Tenor, Viola, and Piano
Duration: ca. 8 minutes
Publisher: C. F. Peters Corporation, Edition Peters 67577
…in sad cypress… was composed in 1989 for a concert of the Washington Square Contemporary Music Society. There was already another work on the program for tenor, viola and piano, and since the tenor was to be Constantine Cassolas, a singer whose wonderful vocal and interpretive skills I greatly admired, I was pleased to write for the same combination. Cassolas’ singing is noteworthy not only for its beauty of tone but also for the life which he brings to the texts he sings. In the work’s first performance, on November 16, 1989 in Carnegie Hall’s Weill Recital Hall, he was joined by violist Linda Moss and pianist Walter Hilse. The viola, with its dark, grainy, often rather veiled quality seems particularly well-suited to the overall rather melancholy poetry I chose for this cycle; even the lively second song, a setting of “Blow, Blow, Thou Winter Wind” could not in the end escape a certain bitter edginess that fits the instrument well, making it a perfect foil for the beauty and expressivity of a lyric tenor voice such as that of Mr. Cassolas.

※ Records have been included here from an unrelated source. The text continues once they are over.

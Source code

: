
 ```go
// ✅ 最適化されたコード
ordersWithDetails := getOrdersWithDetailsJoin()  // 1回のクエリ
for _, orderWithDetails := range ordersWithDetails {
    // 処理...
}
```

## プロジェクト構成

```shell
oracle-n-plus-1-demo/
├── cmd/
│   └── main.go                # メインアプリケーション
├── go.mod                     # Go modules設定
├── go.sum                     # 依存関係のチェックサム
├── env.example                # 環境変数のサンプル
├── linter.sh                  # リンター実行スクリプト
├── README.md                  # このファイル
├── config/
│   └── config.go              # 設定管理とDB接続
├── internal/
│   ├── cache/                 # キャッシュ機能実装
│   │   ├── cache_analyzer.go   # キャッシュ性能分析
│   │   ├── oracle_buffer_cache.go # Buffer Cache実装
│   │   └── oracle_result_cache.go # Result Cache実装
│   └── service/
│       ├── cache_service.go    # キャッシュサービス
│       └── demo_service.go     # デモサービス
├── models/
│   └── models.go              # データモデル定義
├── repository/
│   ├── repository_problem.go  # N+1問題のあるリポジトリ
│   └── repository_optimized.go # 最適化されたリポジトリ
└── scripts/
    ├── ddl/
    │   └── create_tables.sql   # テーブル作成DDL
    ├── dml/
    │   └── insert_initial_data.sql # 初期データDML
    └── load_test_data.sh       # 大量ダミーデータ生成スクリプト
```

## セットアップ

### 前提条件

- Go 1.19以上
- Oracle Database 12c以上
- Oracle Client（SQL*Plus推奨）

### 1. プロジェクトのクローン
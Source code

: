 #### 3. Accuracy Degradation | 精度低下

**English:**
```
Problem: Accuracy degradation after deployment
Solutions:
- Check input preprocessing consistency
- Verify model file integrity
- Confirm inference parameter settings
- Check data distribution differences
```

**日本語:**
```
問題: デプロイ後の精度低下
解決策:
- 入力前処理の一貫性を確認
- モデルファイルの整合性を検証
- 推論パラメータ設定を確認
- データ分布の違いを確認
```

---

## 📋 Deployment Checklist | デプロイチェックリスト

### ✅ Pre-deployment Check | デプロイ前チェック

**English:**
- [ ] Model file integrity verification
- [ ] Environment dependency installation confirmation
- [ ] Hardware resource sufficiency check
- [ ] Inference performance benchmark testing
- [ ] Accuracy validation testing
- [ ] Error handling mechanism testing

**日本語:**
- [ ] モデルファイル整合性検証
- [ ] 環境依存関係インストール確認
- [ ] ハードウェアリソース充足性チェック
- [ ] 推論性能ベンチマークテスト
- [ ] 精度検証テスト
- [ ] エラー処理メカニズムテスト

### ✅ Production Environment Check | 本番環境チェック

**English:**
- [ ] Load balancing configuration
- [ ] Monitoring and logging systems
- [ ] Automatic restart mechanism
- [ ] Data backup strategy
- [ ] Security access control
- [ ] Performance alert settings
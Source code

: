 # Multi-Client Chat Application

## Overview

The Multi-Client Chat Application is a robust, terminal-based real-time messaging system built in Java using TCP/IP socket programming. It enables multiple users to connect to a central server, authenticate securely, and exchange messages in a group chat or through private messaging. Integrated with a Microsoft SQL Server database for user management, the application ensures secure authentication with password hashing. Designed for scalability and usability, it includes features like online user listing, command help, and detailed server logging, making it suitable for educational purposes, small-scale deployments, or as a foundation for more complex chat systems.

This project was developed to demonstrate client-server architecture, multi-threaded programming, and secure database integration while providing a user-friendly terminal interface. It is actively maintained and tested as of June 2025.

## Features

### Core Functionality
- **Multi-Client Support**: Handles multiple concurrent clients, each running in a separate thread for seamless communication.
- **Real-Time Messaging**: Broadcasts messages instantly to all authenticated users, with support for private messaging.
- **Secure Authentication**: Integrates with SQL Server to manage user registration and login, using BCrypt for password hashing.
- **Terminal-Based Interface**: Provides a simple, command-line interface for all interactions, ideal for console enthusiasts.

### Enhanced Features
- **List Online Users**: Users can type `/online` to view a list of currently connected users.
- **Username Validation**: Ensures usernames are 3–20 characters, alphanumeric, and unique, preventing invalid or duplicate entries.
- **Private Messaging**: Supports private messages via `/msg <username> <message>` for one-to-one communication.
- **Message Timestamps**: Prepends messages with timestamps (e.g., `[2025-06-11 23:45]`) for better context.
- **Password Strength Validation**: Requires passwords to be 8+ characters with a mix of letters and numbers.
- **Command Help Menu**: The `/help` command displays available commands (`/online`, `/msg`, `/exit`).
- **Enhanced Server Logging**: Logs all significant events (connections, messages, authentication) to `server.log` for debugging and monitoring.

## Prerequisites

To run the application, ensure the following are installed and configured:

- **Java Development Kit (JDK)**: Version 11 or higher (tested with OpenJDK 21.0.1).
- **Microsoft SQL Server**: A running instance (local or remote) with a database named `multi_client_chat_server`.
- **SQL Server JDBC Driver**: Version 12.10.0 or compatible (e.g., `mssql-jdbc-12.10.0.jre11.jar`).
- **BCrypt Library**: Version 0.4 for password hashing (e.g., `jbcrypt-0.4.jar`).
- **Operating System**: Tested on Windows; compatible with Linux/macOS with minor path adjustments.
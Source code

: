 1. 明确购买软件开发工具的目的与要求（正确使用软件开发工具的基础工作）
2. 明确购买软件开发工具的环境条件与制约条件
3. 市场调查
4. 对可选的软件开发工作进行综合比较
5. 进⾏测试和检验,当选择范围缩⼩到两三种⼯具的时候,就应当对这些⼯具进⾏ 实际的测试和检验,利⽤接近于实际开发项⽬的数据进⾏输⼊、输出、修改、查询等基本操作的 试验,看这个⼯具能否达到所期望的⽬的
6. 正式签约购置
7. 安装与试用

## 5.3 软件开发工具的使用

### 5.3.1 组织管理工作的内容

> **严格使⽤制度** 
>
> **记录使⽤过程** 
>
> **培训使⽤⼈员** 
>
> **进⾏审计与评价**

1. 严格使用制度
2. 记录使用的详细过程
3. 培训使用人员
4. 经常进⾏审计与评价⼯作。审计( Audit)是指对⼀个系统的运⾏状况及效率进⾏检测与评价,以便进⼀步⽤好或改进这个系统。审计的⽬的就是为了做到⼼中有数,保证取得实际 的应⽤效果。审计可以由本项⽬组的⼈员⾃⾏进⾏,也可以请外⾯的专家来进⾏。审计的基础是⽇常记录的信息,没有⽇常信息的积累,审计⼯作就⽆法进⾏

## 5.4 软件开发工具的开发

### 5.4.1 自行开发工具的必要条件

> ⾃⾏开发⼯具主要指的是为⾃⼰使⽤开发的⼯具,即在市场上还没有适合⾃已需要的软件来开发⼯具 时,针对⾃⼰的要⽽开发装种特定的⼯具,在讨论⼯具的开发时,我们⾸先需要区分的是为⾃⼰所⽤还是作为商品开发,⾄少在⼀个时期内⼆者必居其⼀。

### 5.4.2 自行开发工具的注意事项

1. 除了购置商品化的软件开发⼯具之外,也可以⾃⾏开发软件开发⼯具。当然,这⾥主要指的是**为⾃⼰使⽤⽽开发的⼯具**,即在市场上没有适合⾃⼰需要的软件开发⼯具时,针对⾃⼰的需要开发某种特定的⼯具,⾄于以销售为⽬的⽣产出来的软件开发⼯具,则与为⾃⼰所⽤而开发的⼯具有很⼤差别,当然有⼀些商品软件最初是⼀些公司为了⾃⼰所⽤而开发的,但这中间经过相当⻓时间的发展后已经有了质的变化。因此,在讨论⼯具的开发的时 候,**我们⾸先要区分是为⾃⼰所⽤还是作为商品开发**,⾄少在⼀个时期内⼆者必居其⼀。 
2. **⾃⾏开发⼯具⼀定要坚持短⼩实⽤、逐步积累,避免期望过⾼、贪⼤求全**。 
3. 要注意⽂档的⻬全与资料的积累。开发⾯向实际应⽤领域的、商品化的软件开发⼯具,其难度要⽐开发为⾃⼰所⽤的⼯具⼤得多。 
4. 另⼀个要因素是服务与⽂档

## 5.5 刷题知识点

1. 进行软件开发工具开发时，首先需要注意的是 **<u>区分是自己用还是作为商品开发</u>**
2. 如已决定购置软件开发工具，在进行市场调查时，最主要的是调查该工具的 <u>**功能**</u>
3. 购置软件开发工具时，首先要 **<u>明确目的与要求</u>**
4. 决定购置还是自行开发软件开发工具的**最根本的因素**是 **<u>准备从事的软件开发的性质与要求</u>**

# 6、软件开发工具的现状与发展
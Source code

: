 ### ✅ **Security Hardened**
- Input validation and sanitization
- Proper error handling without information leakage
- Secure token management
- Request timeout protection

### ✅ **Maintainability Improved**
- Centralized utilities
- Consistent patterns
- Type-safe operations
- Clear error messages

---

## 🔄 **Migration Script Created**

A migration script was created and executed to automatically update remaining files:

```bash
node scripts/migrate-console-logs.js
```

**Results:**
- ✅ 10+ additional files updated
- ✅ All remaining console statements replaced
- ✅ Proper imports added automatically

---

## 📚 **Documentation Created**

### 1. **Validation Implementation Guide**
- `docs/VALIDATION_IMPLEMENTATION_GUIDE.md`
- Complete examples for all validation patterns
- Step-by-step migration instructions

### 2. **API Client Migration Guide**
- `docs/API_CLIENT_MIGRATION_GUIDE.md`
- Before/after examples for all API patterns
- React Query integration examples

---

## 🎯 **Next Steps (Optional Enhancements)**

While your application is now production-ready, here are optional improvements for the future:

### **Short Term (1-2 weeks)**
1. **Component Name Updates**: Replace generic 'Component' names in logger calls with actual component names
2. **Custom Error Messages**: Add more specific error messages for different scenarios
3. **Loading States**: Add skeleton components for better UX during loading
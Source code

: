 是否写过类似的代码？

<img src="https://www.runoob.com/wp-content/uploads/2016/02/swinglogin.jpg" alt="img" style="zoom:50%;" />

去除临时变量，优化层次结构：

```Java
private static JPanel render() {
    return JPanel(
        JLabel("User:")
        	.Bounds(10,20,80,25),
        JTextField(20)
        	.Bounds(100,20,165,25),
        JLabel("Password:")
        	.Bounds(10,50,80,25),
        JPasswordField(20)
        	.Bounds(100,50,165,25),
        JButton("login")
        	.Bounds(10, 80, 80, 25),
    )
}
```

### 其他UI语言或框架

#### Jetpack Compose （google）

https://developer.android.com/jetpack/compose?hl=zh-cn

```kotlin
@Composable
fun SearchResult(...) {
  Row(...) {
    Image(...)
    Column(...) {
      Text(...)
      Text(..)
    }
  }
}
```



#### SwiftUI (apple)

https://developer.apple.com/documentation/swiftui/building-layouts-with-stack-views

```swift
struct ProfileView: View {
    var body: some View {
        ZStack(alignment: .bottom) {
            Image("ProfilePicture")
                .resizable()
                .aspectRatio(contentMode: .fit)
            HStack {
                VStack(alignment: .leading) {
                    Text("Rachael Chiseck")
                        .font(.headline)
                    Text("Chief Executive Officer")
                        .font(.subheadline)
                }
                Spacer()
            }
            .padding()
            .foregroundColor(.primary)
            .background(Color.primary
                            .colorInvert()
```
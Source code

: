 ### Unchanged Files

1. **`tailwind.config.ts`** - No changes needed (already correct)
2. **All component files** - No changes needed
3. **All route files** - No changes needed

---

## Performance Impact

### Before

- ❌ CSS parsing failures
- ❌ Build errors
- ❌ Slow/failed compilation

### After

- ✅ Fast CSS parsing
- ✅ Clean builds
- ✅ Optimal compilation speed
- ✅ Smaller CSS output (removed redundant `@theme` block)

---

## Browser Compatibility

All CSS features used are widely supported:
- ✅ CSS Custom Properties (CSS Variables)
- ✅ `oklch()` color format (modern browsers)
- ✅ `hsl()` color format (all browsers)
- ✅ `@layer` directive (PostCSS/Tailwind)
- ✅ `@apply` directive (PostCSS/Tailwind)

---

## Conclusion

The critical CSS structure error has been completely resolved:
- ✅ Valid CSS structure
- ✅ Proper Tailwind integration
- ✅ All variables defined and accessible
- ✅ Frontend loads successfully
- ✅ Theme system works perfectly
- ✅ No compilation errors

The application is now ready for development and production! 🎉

The outer songs are elegiac in tone, as befits the poetry, and the succession of chords in the piano which plays such an important role in the first song recurs at the end of the final one. Blow, Blow, Thou Winter Wind is not only in a much faster tempo, but contains the most extreme dynamic contrasts in the entire cycle. Indeed, this piece intrudes upon the elegiac world of the first song, interrupting its final chord with sharply articulated octaves in the piano, hammered bow strokes in the viola and a more angular vocal line. By contrast, the “Heigh-ho!” refrains are softer and lighter in their articulation. She never told her love, with its piano introduction bathed in pedal, returns us from the brittle textures of the previous song to a more flowing, lyrical style, building in intensity as the viola moves into its high register.
The three songs are performed without pause.